Kanon is a romantic visual novel wherein the reader takes the role of Yuuichi Aizawa, a Japanese high-school student, as he moves north to live with the aunt he used to spend the winter holidays with. From this low-key beginning, the plot branches into a number of alternative paths, each of which uses the school romance framework to explore the work’s themes – memories, miracles, and the everyday supernatural – from the perspective of a different character.
Kanon was the first game created by Key and was released in June 1999, ranking second in Japan’s national eroge sales charts at the time. It has since been ported, remade and reprinted a total of nine times, selling over 300,000 copies of the game in total. The game’s legacy however is much larger than an impressive number of reprints, as Kanon has officially spawned five printed novels, both in adult and all-ages editions, fifteen drama CD’s, two manga series, two TV anime series, an OVA animation, ten music CD’s and singles and large amounts of merchandise. It has also inspired a huge amount of doujin manga, computer games and musical arrangements.

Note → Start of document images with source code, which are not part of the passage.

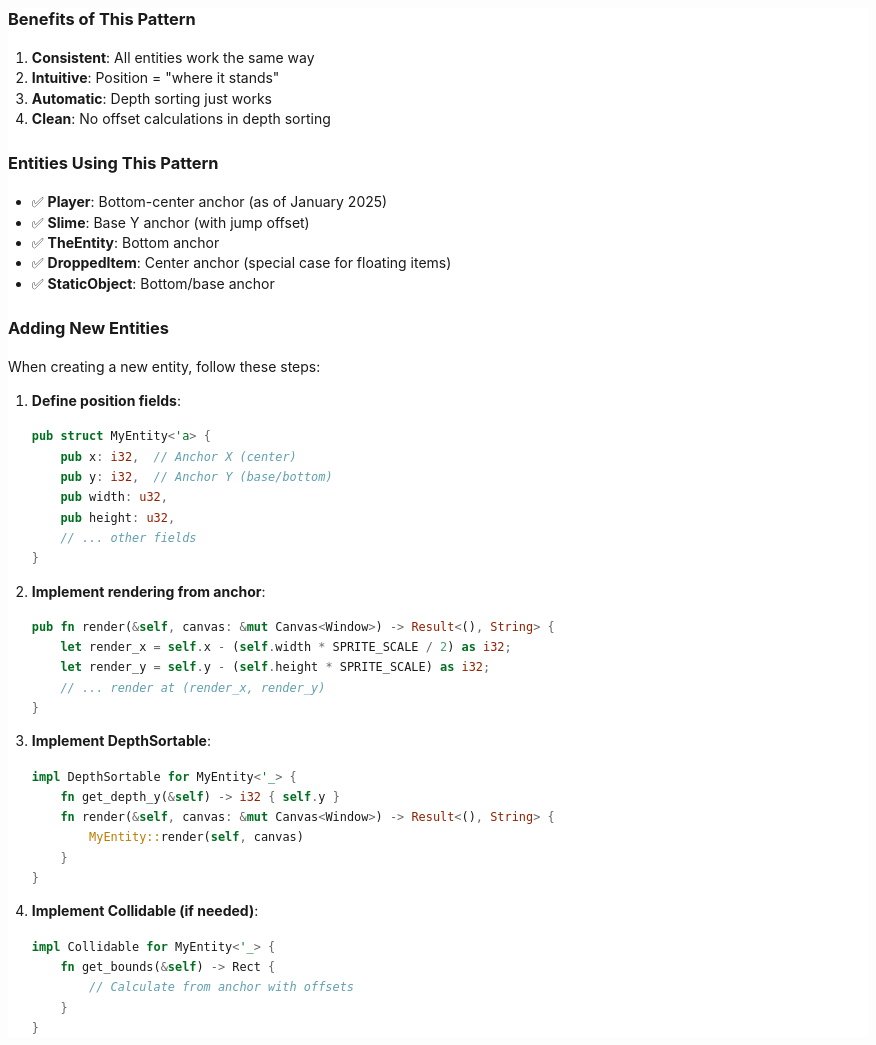 ### Benefits of This Pattern
1. **Consistent**: All entities work the same way
2. **Intuitive**: Position = "where it stands"
3. **Automatic**: Depth sorting just works
4. **Clean**: No offset calculations in depth sorting

### Entities Using This Pattern
- ✅ **Player**: Bottom-center anchor (as of January 2025)
- ✅ **Slime**: Base Y anchor (with jump offset)
- ✅ **TheEntity**: Bottom anchor
- ✅ **DroppedItem**: Center anchor (special case for floating items)
- ✅ **StaticObject**: Bottom/base anchor

### Adding New Entities
When creating a new entity, follow these steps:

1. **Define position fields**:
   ```rust
   pub struct MyEntity<'a> {
       pub x: i32,  // Anchor X (center)
       pub y: i32,  // Anchor Y (base/bottom)
       pub width: u32,
       pub height: u32,
       // ... other fields
   }
   ```

2. **Implement rendering from anchor**:
   ```rust
   pub fn render(&self, canvas: &mut Canvas<Window>) -> Result<(), String> {
       let render_x = self.x - (self.width * SPRITE_SCALE / 2) as i32;
       let render_y = self.y - (self.height * SPRITE_SCALE) as i32;
       // ... render at (render_x, render_y)
   }
   ```

3. **Implement DepthSortable**:
   ```rust
   impl DepthSortable for MyEntity<'_> {
       fn get_depth_y(&self) -> i32 { self.y }
       fn render(&self, canvas: &mut Canvas<Window>) -> Result<(), String> {
           MyEntity::render(self, canvas)
       }
   }
   ```

4. **Implement Collidable (if needed)**:
   ```rust
   impl Collidable for MyEntity<'_> {
       fn get_bounds(&self) -> Rect {
           // Calculate from anchor with offsets
       }
   }
   ```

The translation of the Kanon visual novel was started somewhere in 2001 or 2002 by Haeleth with intermittent partial patches released in September 2002 (10%), May 2003 (25%) and June 2004 (57%), at which point most of the game was translated and half of it was edited. At this point progress became rather invisible to the public, until in September 2006 Haeleth announced that due to moral issues he had decided to stop working on the project until such time as he could get official permission from Key to translate their game.
While many people were disappointed by this, it did not take a long time for other people to step up and continue where Haeleth left off. Non-Directional Translations restarted the project based on an internal build released by Haeleth to his beta testers, and finished translation a year after Haeleth had announced his closing of the project.
In April 2008 another beta version was leaked, this time by some member(s) of Non-Directional Translations and to the general public. NDT finally released their first teaser patch in December 2008, which was quickly followed by translation patches for each of the five story routes in the game as they were finished.
The final translation patch now released by NDT is designed to be used with the adult DVD-ROM reprint of the game: Kanon Standard Edition. Unfortunately it will not work with the original CD version of the game, which used the AVG32 engine as opposed to the modern RealLive. The patch is reported to be compatible with Kanon Standard Edition for All Ages, but no support will be provided for this version. The patch does however have the ability to turn the adult Standard Edition into an all-ages version.